The test can be run from the command-line:

module load reframe
cd hpctools.git/reframechecks/debug/

~/reframe.git/reframe.py \
-C ~/reframe.git/config/cscs.py \
--system daint:gpu \
--prefix=$SCRATCH -r \
-p PrgEnv-gnu \
--keep-stage-files \
-c ./cuda_gdb.py

A successful ReFrame output will look like the following:

Reframe version: 3.0-dev6 (rev: 3f0c45d4)
Launched on host: daint101

[----------] started processing sphexa_cudagdb_sqpatch_001mpi_001omp_30n_0steps (Tool validation)
[ RUN      ] sphexa_cudagdb_sqpatch_001mpi_001omp_30n_0steps on daint:gpu using PrgEnv-gnu
[----------] finished processing sphexa_cudagdb_sqpatch_001mpi_001omp_30n_0steps (Tool validation)

[----------] waiting for spawned checks to finish
[       OK ] (1/1) sphexa_cudagdb_sqpatch_001mpi_001omp_30n_0steps on daint:gpu using PrgEnv-gnu
[----------] all spawned checks have finished

Looking into the Class shows how to setup and run the code with the tool.

Bug reporting

Running cuda-gdb in batch mode is possible with a input file that specify the commands to execute at runtime:

break main
run -s 0 -n 15
break 75
info br
continue
p domain.clist
# $1 = std::vector of length 1000, capacity 1000 = {0, 1, 2, ...
ptype domain.clist
# type = std::vector<int>
print "info cuda devices"
set logging on info_devices.log
print "info cuda kernels"
set logging on info_kernels.log
show logging
print "info cuda threads"
set logging on info_threads.log

cuda-gdb supports user-defined functions (via the define command):

# set trace-commands off
define mygps_cmd
set trace-commands off
printf "gridDim=(%d,%d,%d) blockDim=(%d,%d,%d) blockIdx=(%d,%d,%d) threadIdx=(%d,%d,%d) warpSize=%d thid=%d\n", gridDim.x, gridDim.y, gridDim.z, blockDim.x, blockDim.y, blockDim.z, blockIdx.x, blockIdx.y, blockIdx.z, threadIdx.x, threadIdx.y, threadIdx.z, warpSize, blockDim.x * blockIdx.x + threadIdx.x

You can also extend GDB using the Python programming language.
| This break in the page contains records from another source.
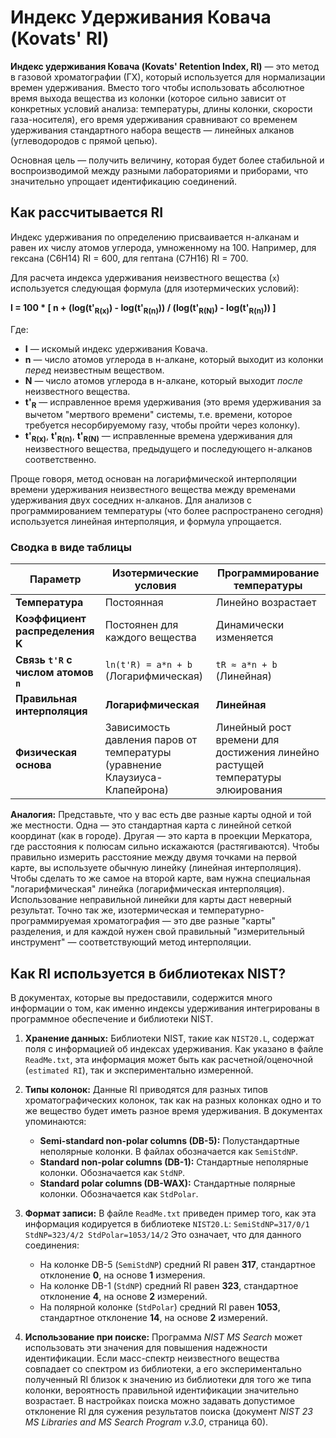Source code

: # Индекс Удерживания Ковача (Kovats' RI)

**Индекс удерживания Ковача (Kovats' Retention Index, RI)** — это метод в газовой хроматографии (ГХ), который используется для нормализации времен удерживания. Вместо того чтобы использовать абсолютное время выхода вещества из колонки (которое сильно зависит от конкретных условий анализа: температуры, длины колонки, скорости газа-носителя), его время удерживания сравнивают со временем удерживания стандартного набора веществ — линейных алканов (углеводородов с прямой цепью).

Основная цель — получить величину, которая будет более стабильной и воспроизводимой между разными лабораториями и приборами, что значительно упрощает идентификацию соединений.

## Как рассчитывается RI

Индекс удерживания по определению присваивается н-алканам и равен их числу атомов углерода, умноженному на 100. Например, для гексана (C6H14) RI = 600, для гептана (C7H16) RI = 700.

Для расчета индекса удерживания неизвестного вещества (`x`) используется следующая формула (для изотермических условий):

**I = 100 * [ n + (log(t'<sub>R(x)</sub>) - log(t'<sub>R(n)</sub>)) / (log(t'<sub>R(N)</sub>) - log(t'<sub>R(n)</sub>)) ]**

Где:
*   **I** — искомый индекс удерживания Ковача.
*   **n** — число атомов углерода в н-алкане, который выходит из колонки *перед* неизвестным веществом.
*   **N** — число атомов углерода в н-алкане, который выходит *после* неизвестного вещества.
*   **t'<sub>R</sub>** — исправленное время удерживания (это время удерживания за вычетом "мертвого времени" системы, т.е. времени, которое требуется несорбируемому газу, чтобы пройти через колонку).
*   **t'<sub>R(x)</sub>**, **t'<sub>R(n)</sub>**, **t'<sub>R(N)</sub>** — исправленные времена удерживания для неизвестного вещества, предыдущего и последующего н-алканов соответственно.

Проще говоря, метод основан на логарифмической интерполяции времени удерживания неизвестного вещества между временами удерживания двух соседних н-алканов. Для анализов с программированием температуры (что более распространено сегодня) используется линейная интерполяция, и формула упрощается.

### Сводка в виде таблицы

| Параметр                            | Изотермические условия                                                     | Программирование температуры                                                  |
| ----------------------------------- | -------------------------------------------------------------------------- | ----------------------------------------------------------------------------- |
| **Температура**                     | Постоянная                                                                 | Линейно возрастает                                                            |
| **Коэффициент распределения K**     | Постоянен для каждого вещества                                             | Динамически изменяется                                                        |
| **Связь `t'R` с числом атомов `n`** | `ln(t'R) = a*n + b` (Логарифмическая)                                      | `tR ≈ a*n + b` (Линейная)                                                     |
| **Правильная интерполяция**         | **Логарифмическая**                                                        | **Линейная**                                                                  |
| **Физическая основа**               | Зависимость давления паров от температуры (уравнение Клаузиуса-Клапейрона) | Линейный рост времени для достижения линейно растущей температуры элюирования |

**Аналогия:** Представьте, что у вас есть две разные карты одной и той же местности. Одна — это стандартная карта с линейной сеткой координат (как в городе). Другая — это карта в проекции Меркатора, где расстояния к полюсам сильно искажаются (растягиваются). Чтобы правильно измерить расстояние между двумя точками на первой карте, вы используете обычную линейку (линейная интерполяция). Чтобы сделать то же самое на второй карте, вам нужна специальная "логарифмическая" линейка (логарифмическая интерполяция). Использование неправильной линейки для карты даст неверный результат. Точно так же, изотермическая и температурно-программируемая хроматография — это две разные "карты" разделения, и для каждой нужен свой правильный "измерительный инструмент" — соответствующий метод интерполяции.

## Как RI используется в библиотеках NIST?

В документах, которые вы предоставили, содержится много информации о том, как именно индексы удерживания интегрированы в программное обеспечение и библиотеки NIST.

1.  **Хранение данных:** Библиотеки NIST, такие как `NIST20.L`, содержат поля с информацией об индексах удерживания. Как указано в файле `ReadMe.txt`, эта информация может быть как расчетной/оценочной (`estimated RI`), так и экспериментально измеренной.

2.  **Типы колонок:** Данные RI приводятся для разных типов хроматографических колонок, так как на разных колонках одно и то же вещество будет иметь разное время удерживания. В документах упоминаются:
    *   **Semi-standard non-polar columns (DB-5):** Полустандартные неполярные колонки. В файлах обозначается как `SemiStdNP`.
    *   **Standard non-polar columns (DB-1):** Стандартные неполярные колонки. Обозначается как `StdNP`.
    *   **Standard polar columns (DB-WAX):** Стандартные полярные колонки. Обозначается как `StdPolar`.

3.  **Формат записи:** В файле `ReadMe.txt` приведен пример того, как эта информация кодируется в библиотеке `NIST20.L`:
    `SemiStdNP=317/0/1 StdNP=323/4/2 StdPolar=1053/14/2`
    Это означает, что для данного соединения:
    *   На колонке DB-5 (`SemiStdNP`) средний RI равен **317**, стандартное отклонение **0**, на основе **1** измерения.
    *   На колонке DB-1 (`StdNP`) средний RI равен **323**, стандартное отклонение **4**, на основе **2** измерений.
    *   На полярной колонке (`StdPolar`) средний RI равен **1053**, стандартное отклонение **14**, на основе **2** измерений.

4.  **Использование при поиске:** Программа *NIST MS Search* может использовать эти значения для повышения надежности идентификации. Если масс-спектр неизвестного вещества совпадает со спектром из библиотеки, а его экспериментально полученный RI близок к значению из библиотеки для того же типа колонки, вероятность правильной идентификации значительно возрастает. В настройках поиска можно задавать допустимое отклонение RI для сужения результатов поиска (документ *NIST 23 MS Libraries and MS Search Program v.3.0*, страница 60).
An example of GDB’s Python API usage is:

import re
txt=gdb.execute('info cuda devices', to_string=True)
regex = r'\s+sm_\d+\s+(\d+)\s+'
res = re.findall(regex, txt)
gdb.execute('set $sm_max = %s' % res[0])

An overview of the debugging data will typically look like this:

PERFORMANCE REPORT
------------------------------------------------------------------------------
sphexa_cudagdb_sqpatch_001mpi_001omp_30n_0steps
- daint:gpu
   - PrgEnv-gnu
      * num_tasks: 1
      * info_kernel_nblocks: 106
      * info_kernel_nthperblock: 256
      * info_kernel_np: 27000
      * info_threads_np: 27008
      * SMs: 56
      * WarpsPerSM: 64
      * LanesPerWarp: 32
      * max_threads_per_sm: 2048
      * max_threads_per_device: 114688
      * best_cubesize_per_device: 49
      * cubesize: 30
      * vec_len: 27000
      * threadid_of_last_sm: 14335
      * last_threadid: 27007
------------------------------------------------------------------------------

It gives information about the limits of the gpu device:

cuda

thread

warp

sm

P100

threads

1

32

2’048

114’688

warps

x

1

64

3’584

sms

x

x

1

56

P100

x

x

x

1

It can be read as: one P100 gpu leverages up to 32 threads per warp, 2048 threads per sm, 114’688 threads per device, 64 warps per sm, 3’584 warps per device, 56 sms per device and so on.